5/2/13

Dos días después de la boda estábamos en Zurich intentando despegar en una pista nevada. Ni tú ni yo sospechábamos entonces que ese momento tendría un significado oculto, como la última muñeca rusa que tus dedos descubren cuando crees que no habrá otra dentro. Empezaba nuestra vida juntos. El avión de Singapore Airlines estaba a pie de pista, un atleta de hierro que mira el horizonte blanco pensando que lo va a conseguir, que su musculatura será suficiente para desmentir la física y tocar el cielo. Tú mirabas por la ventanilla al tiempo que enlazabas tu mano con la mía. Nos pusimos en marcha. La furia de los motores se esparció por la cabina.
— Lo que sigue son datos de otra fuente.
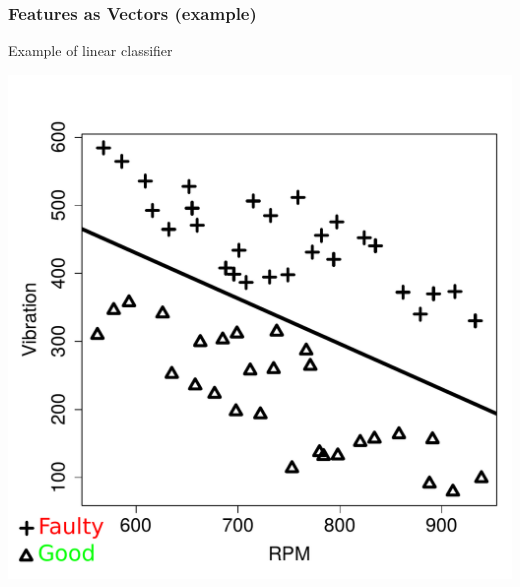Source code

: \documentclass{beamer}
\begin{document}
\begin{frame}
  \frametitle{Features as Vectors (example)}
    Example of linear classifier 
  	\begin{center}
	\includegraphics[scale=0.38]{fmlpda_figure_7_10_b}
	\end{center}
\end{frame}
\end{document}
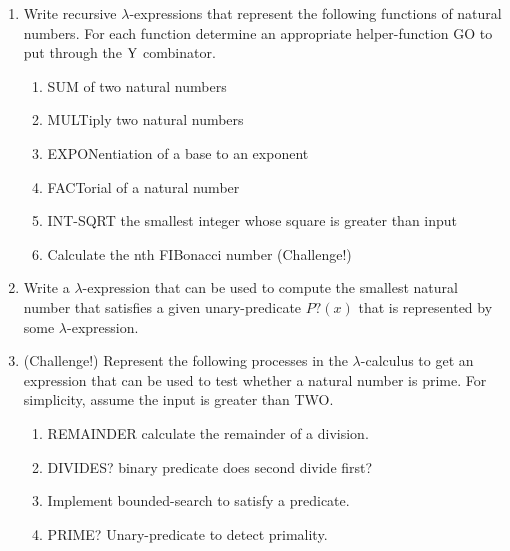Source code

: \documentclass[11pt]{report}
\begin{document}
\begin{enumerate}
	
	\item Write recursive $\lambda$-expressions that represent the following functions of natural numbers. For each function determine an appropriate helper-function GO to put through the $\text{Y}$ combinator. 
	
		\begin{enumerate}
			\item SUM of two natural numbers
			\item MULTiply two natural numbers
			\item EXPONentiation of a base to an exponent
			\item FACTorial of a natural number
			\item INT-SQRT the smallest integer whose square is greater than input
			\item Calculate the nth FIBonacci number (Challenge!)
		\end{enumerate}

	\item Write a $\lambda$-expression that can be used to compute the smallest natural number that satisfies a given unary-predicate $P?(x)$ that is represented by some $\lambda$-expression. 		

	\item (Challenge!) Represent the following processes in the $\lambda$-calculus to get an expression that can be used to test whether a natural number is prime. For simplicity, assume the input is greater than TWO.
	
		\begin{enumerate}
			\item REMAINDER calculate the remainder of a division.
			\item DIVIDES? binary predicate does second divide first?
			\item Implement bounded-search to satisfy a predicate.
			\item PRIME? Unary-predicate to detect primality.
		\end{enumerate}
	

	
	


\end{enumerate}
\end{document}
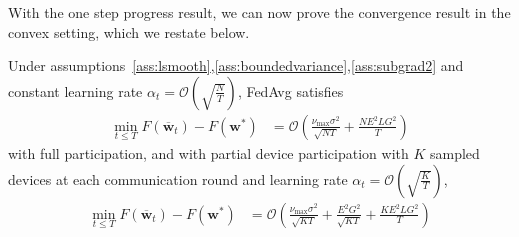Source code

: With the one step progress result, we can now prove the convergence result in the convex setting, which we restate below.
\begin{thm}
	Under assumptions~\ref{ass:lsmooth},\ref{ass:boundedvariance},\ref{ass:subgrad2} and constant learning
	rate $\alpha_{t}=\mathcal{O}(\sqrt{\frac{N}{T}})$, FedAvg satisfies
	\begin{align*}
	\min_{t\leq T}F(\overline{\mathbf{w}}_{t})-F(\mathbf{w}^{\ast}) & =\mathcal{O}\left(\frac{\nu_{\max}\sigma^{2}}{\sqrt{NT}}+\frac{NE^{2}LG^{2}}{T}\right)
	\end{align*}
	with full participation, and with partial device participation with $K$ sampled devices at
	each communication round and learning rate $\alpha_{t}=\mathcal{O}(\sqrt{\frac{K}{T}})$,
	\begin{align*}
	\min_{t\leq T}F(\overline{\mathbf{w}}_{t})-F(\mathbf{w}^{\ast}) & =\mathcal{O}\left(\frac{\nu_{\max}\sigma^{2}}{\sqrt{KT}}+\frac{E^{2}G^{2}}{\sqrt{KT}}+\frac{KE^{2}LG^{2}}{T}\right)
	\end{align*}
\end{thm}

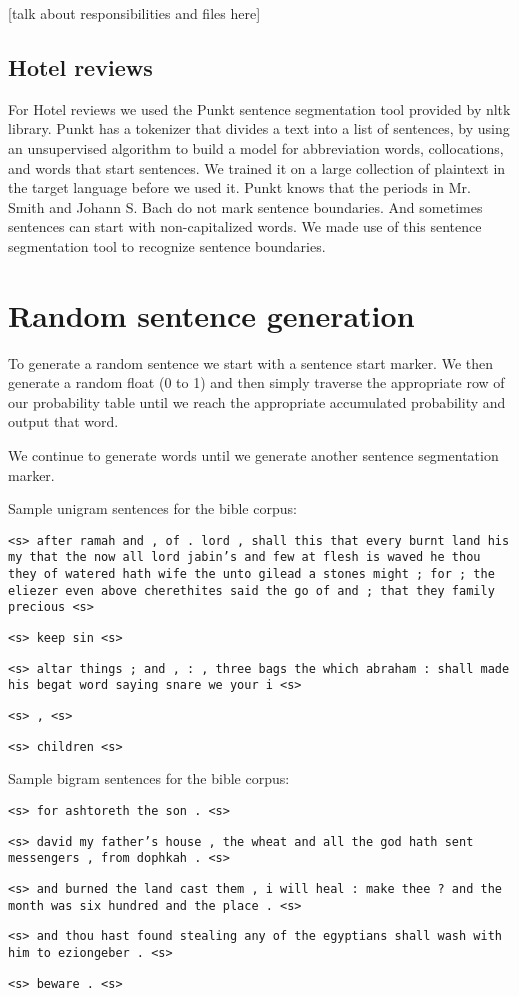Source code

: \documentclass{article}
\begin{document}
[talk about responsibilities and files here]

\subsection{Hotel reviews}
For Hotel reviews we used the Punkt sentence segmentation tool provided by nltk library. Punkt has a tokenizer that divides a text into a list of sentences, by using an unsupervised algorithm to build a model for abbreviation words, collocations, and words that start sentences. We trained it on a large collection of plaintext in the target language before we used it. Punkt knows that the periods in Mr. Smith and Johann S. Bach do not mark sentence boundaries. And sometimes sentences can start with non-capitalized words. We made use of this sentence segmentation tool to recognize sentence boundaries. 

\section{Random sentence generation}
To generate a random sentence we start with a sentence start marker. We then generate a random float (0 to 1)
and then simply traverse the appropriate row of our probability table until we reach the appropriate accumulated probability and output that word.\par

We continue to generate words until we generate another sentence segmentation marker.

\iffalse
\vspace{2mm}
\setlength{\parindent}{0cm}
\newcommand\npar{\par\smallskip}
Sample unigram sentences for the bible corpus:\npar
\texttt{<s> after ramah and , of . lord , shall this that every burnt land his my that the now all lord jabin's and few at flesh is waved he thou they of watered hath wife the unto gilead a stones might ; for ; the eliezer even above cherethites said the go of and ; that they family precious <s>}\npar
\texttt{<s> keep sin <s>}\npar
\texttt{<s> altar things ; and , : , three bags the which abraham : shall made his begat word saying snare we your i <s>}\npar
\texttt{<s> , <s>}\npar
\texttt{<s> children <s>}\npar
\bigskip

Sample bigram sentences for the bible corpus:\npar
\texttt{<s> for ashtoreth the son . <s>}\npar
\texttt{<s> david my father's house , the wheat and all the god hath sent messengers , from dophkah . <s>}\npar
\texttt{<s> and burned the land cast them , i will heal : make thee ? and the month was six hundred and the place . <s>}\npar
\texttt{<s> and thou hast found stealing any of the egyptians shall wash with him to eziongeber . <s>}\npar
\texttt{<s> beware . <s>}\npar
\bigskip
\end{document}
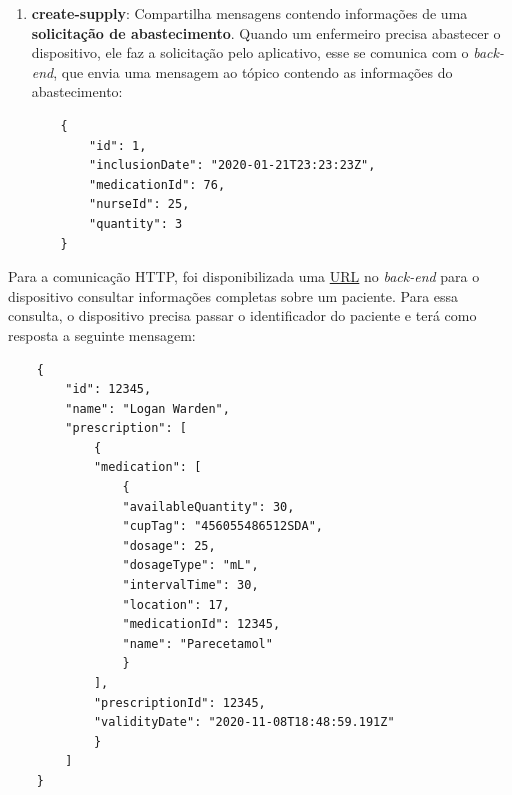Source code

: \begin{enumerate}
    \item \textbf{create-supply}: Compartilha mensagens contendo informações de uma \textbf{solicitação de abastecimento}. Quando um enfermeiro precisa abastecer o dispositivo, ele faz a solicitação pelo aplicativo, esse se comunica com o \textit{back-end}, que envia uma mensagem ao tópico contendo as informações do abastecimento:
    
        \begin{verbatim}
    {
        "id": 1,
        "inclusionDate": "2020-01-21T23:23:23Z",
        "medicationId": 76,
        "nurseId": 25,
        "quantity": 3
    }
    \end{verbatim}
\end{enumerate}

Para a comunicação HTTP, foi disponibilizada uma \href{http://192.99.25.198:8082/swagger-ui.html#/Patient/getPatientDetails}{URL} no \textit{back-end} para o dispositivo consultar informações completas sobre um paciente. Para essa consulta, o dispositivo precisa passar o identificador do paciente e terá como resposta a seguinte mensagem:

        \begin{verbatim}
    {
        "id": 12345,
        "name": "Logan Warden",
        "prescription": [
            {
            "medication": [
                {
                "availableQuantity": 30,
                "cupTag": "456055486512SDA",
                "dosage": 25,
                "dosageType": "mL",
                "intervalTime": 30,
                "location": 17,
                "medicationId": 12345,
                "name": "Parecetamol"
                }
            ],
            "prescriptionId": 12345,
            "validityDate": "2020-11-08T18:48:59.191Z"
            }
        ]
    }
    \end{verbatim}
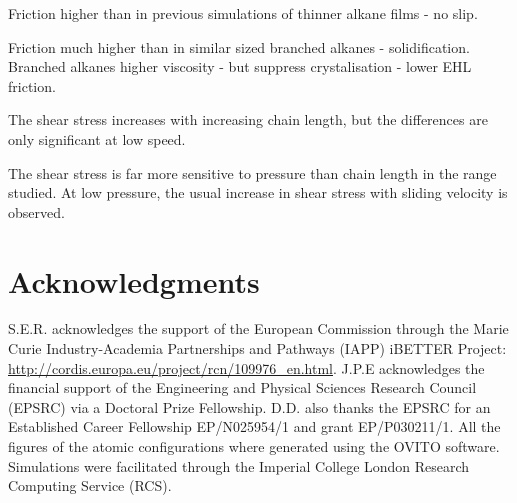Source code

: \documentclass[aps,prb,reprint,superscriptaddress, a4paper]{revtex4-1}
\begin{document}
Friction higher than in previous simulations of thinner alkane films - no slip.

Friction much higher than in similar sized branched alkanes - solidification. Branched alkanes higher viscosity - but suppress crystalisation - lower EHL friction.

The shear stress increases with increasing chain length, but the differences are only significant at low speed.

The shear stress is far more sensitive to pressure than chain length in the range studied. At low pressure, the usual increase in shear stress with sliding velocity is observed. 

\section*{Acknowledgments}

S.E.R. acknowledges the support of the European Commission through the Marie Curie Industry-Academia Partnerships and Pathways (IAPP) iBETTER Project: \url{http://cordis.europa.eu/project/rcn/109976_en.html}. J.P.E acknowledges the financial support of the Engineering and Physical Sciences Research Council (EPSRC) via a Doctoral Prize Fellowship. D.D. also thanks the EPSRC for an Established Career Fellowship EP/N025954/1 and grant EP/P030211/1. All the figures of the atomic configurations where generated using the OVITO\cite{Stukowski2010b} software. Simulations were facilitated through the Imperial College London Research Computing Service (RCS).


\end{document}
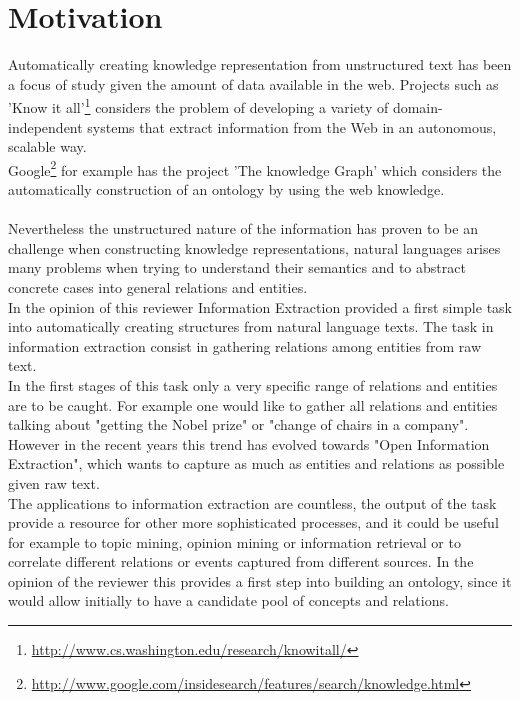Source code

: \documentclass[4pt,a4paper,twocolumn]{article}
\begin{document}
\section{Motivation}

Automatically creating knowledge representation from unstructured text has been a focus of study given the amount of data available in the web.
Projects such as 'Know it all'\footnote{\url{http://www.cs.washington.edu/research/knowitall/}} considers the problem of developing a variety of domain-independent systems that extract information from the Web in an autonomous, scalable way.\\ Google\footnote{\url{http://www.google.com/insidesearch/features/search/knowledge.html}} for example has the project 'The knowledge Graph' which considers the automatically construction of an ontology by using the web knowledge. \\
\\
Nevertheless the unstructured nature of the information has proven to be an challenge when constructing knowledge representations, natural languages arises many problems when trying to understand their semantics and to abstract concrete cases into general relations and entities.\\
In the opinion of this reviewer Information Extraction provided a first simple task into automatically creating structures from natural language texts. The task in information extraction consist in gathering  relations among entities from raw text.\\
In the first stages of this task only a very specific range of relations and entities are to be caught.
For example one would like to gather all relations and entities talking about  "getting the Nobel prize" or "change of chairs in a company".\\
However in the recent years this trend has evolved towards "Open Information Extraction", which wants to capture as much as entities and relations as possible given raw text.\\
The applications to information extraction are countless, the output of the task provide a resource for other more sophisticated processes, and it could be useful for example to topic mining, opinion mining or information retrieval or to correlate different relations or events captured from different sources.
In the opinion of the reviewer this provides a first step into building an ontology, since it would allow initially to have a candidate pool of concepts and relations.\\
\end{document}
Era una presencia ronca, algo que parecía venir de otro mundo y que le decía a nuestra sangre que se pusiese en pie y apretase los dientes. Muchas veces es la fe la que consigue todo: levantarse, resistir, avanzar, permanecer en el punto deseado, abrir los ojos e inventar una luz a la que agarrarse aunque sea falsa. Aquel aparato le estaba dando un consejo a dos recién casados. Cuando el avión atravesó la superficie de nubes cambió el mundo. La nieve pasó a ser un recuerdo borroso dentro de un sueño. Siempre hemos estado aquí arriba donde el azul es tan puro que dan ganas de gritar, decíamos por dentro. Lo que vino después está en algunas fotos y da rabia que su claridad me ate las manos ahora para que no escriba nada. Aún así ninguna de ellas te hizo reír tanto como aquella sopa tan picante a nuestra llegada y el sudor en el que me bañó y mi torpe conversación en inglés con el camarero intentando que me la cambiara por otra cosa. El tiempo da una palmada de pronto y aparece un cartel que pone: catorce años después. El camarero se retira con un plato incorpóreo en sus manos mientras un DC-10 vuela hacia atrás cruzando de noche un océano que quizá no existió nunca.